I met me and knew me, but then I lost that old me when I was diagnosed with Pulmonary Hypertension.  By getting to know me and spending time with me the way I am now, it’s helped me to fall more and more in love with me and build my self-esteem.  That girl I stare at in the mirror is more than just a girl with Pulmonary Hypertension and a congenital heart disease.  Sure she has thin hair from the medication, and dark spots all over her belly from injection sites and tape marks.  Lips are dry and a bluish color, and she has to wear a nasal cannula that connects to oxygen concentrator.  That won’t change.  But she’s more beautiful than ever before because she’s got beauty that can’t be seen but shines from within.  She’s got strength, hope, faith and love.  She’s got strength that can climb the highest mountains.  She’s got hope that soars with the birds, she’s got faith that can conquer any battle on the field, and she’s got a love that dwells deep in her heart for herself and others.  She always has a smile and a positive presence despite the hardships of her life.  That’s who I love and I’m falling in love with me.
So sometimes it’s not about finding another person that you can love and fall in love with.  Falling in love with yourself and loving yourself more can be more empowering to you than you know.  This Valentine’s Day love yourself and spend more time with yourself.  Enjoy American Heart Month and Happy Valentine’s Day!



  1. Good post.
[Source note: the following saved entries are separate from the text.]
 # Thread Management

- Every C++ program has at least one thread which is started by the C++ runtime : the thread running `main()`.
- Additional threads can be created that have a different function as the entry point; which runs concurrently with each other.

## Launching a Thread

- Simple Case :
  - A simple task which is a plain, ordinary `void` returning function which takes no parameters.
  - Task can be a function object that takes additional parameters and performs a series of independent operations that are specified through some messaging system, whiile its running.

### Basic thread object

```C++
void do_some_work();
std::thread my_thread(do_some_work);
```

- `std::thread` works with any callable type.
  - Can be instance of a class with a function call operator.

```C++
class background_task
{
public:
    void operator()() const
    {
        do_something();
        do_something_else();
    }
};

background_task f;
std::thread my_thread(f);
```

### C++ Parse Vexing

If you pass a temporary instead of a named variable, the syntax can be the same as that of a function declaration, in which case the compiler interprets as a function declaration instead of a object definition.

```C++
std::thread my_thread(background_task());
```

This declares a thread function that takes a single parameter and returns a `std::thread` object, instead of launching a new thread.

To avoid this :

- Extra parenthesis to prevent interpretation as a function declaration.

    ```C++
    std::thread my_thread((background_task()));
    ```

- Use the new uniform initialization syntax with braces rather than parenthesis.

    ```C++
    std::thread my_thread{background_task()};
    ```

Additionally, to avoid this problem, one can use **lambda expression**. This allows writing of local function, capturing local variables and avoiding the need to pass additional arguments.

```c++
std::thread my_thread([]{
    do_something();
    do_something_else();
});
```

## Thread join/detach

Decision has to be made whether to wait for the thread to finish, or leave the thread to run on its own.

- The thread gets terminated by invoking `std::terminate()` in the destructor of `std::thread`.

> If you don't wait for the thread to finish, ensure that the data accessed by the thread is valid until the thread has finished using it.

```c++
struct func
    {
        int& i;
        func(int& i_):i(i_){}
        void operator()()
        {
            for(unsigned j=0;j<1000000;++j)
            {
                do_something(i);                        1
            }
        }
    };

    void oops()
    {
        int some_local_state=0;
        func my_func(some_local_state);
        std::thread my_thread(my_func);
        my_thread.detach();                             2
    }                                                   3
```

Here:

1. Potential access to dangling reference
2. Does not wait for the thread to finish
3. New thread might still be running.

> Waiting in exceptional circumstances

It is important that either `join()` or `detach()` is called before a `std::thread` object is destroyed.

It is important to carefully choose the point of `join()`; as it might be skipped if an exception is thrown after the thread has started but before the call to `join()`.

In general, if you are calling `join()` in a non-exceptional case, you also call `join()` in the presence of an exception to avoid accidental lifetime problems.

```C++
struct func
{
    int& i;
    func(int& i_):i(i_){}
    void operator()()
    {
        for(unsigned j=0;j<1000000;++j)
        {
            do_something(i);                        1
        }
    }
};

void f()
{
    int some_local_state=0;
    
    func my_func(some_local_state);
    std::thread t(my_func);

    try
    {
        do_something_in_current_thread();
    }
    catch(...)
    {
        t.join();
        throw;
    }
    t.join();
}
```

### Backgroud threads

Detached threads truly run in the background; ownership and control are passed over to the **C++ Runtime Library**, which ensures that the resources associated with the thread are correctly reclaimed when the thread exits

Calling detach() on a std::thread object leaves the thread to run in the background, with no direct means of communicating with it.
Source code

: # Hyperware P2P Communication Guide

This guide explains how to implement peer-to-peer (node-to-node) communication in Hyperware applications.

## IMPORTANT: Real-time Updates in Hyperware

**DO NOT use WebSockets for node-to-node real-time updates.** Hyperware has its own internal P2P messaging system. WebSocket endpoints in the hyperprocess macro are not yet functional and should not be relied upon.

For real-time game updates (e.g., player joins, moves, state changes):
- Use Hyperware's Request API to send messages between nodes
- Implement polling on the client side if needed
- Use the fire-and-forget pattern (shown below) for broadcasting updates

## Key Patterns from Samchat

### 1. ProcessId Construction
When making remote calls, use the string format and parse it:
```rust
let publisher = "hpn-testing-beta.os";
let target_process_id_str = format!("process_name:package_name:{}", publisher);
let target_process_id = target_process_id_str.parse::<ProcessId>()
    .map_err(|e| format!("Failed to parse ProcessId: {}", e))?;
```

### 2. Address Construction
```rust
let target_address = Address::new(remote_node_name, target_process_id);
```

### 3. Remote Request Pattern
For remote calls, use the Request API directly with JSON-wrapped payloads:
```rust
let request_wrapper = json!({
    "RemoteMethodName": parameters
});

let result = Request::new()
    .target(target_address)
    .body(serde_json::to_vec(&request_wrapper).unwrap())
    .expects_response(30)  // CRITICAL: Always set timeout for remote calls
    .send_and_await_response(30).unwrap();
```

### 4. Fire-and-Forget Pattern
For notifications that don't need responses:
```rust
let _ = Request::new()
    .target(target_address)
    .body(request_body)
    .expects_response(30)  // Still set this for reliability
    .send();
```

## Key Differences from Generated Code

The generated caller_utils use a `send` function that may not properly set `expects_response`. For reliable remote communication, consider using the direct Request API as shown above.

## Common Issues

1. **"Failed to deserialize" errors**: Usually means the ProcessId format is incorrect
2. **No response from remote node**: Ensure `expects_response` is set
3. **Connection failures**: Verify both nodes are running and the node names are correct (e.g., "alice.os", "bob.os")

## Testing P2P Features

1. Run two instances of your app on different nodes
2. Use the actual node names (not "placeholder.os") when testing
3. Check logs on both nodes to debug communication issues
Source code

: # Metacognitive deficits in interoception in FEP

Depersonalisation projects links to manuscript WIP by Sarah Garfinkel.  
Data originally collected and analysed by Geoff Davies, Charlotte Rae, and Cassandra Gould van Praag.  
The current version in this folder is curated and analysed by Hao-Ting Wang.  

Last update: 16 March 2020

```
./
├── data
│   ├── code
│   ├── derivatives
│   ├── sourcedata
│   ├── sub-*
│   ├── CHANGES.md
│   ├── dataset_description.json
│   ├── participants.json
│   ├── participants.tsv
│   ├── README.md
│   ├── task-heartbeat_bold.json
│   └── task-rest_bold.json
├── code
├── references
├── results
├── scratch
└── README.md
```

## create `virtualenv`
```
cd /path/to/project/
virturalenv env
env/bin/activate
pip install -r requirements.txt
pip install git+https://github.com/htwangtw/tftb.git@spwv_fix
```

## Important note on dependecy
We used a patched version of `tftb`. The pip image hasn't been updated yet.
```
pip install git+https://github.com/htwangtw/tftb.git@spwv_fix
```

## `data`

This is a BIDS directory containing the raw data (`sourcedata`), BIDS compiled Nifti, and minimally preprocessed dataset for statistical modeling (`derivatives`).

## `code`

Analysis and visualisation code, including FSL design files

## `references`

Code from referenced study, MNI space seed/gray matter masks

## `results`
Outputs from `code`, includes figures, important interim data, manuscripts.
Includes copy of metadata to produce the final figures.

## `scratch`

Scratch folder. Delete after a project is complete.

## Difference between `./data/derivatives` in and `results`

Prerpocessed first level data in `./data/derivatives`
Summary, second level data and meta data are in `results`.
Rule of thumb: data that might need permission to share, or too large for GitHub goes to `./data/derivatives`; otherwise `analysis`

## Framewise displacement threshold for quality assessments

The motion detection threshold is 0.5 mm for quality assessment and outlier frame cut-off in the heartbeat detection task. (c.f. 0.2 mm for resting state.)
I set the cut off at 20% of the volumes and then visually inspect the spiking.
I wondered if there were other women out there with this who wished they had that significant other on Valentine's Day. I'm learning more about myself everyday. I'm replacing my job, romantic life, and active time with getting in touch with the artsy side of me. I like myself more now than I ever did before. I'm stronger in my faith. I just wish we were provided with answers to questions like, "When are they going to find a cure?", "How long do I have?". Anyways, I'm glad you have this blog. Stay strong!

    1. Thanks! That's great to hear that there are others out there are focusing on building themselves up, especially when you have PH that tries to break you into pieces. I'm hoping for a cure myself. Stay strong, Michelle!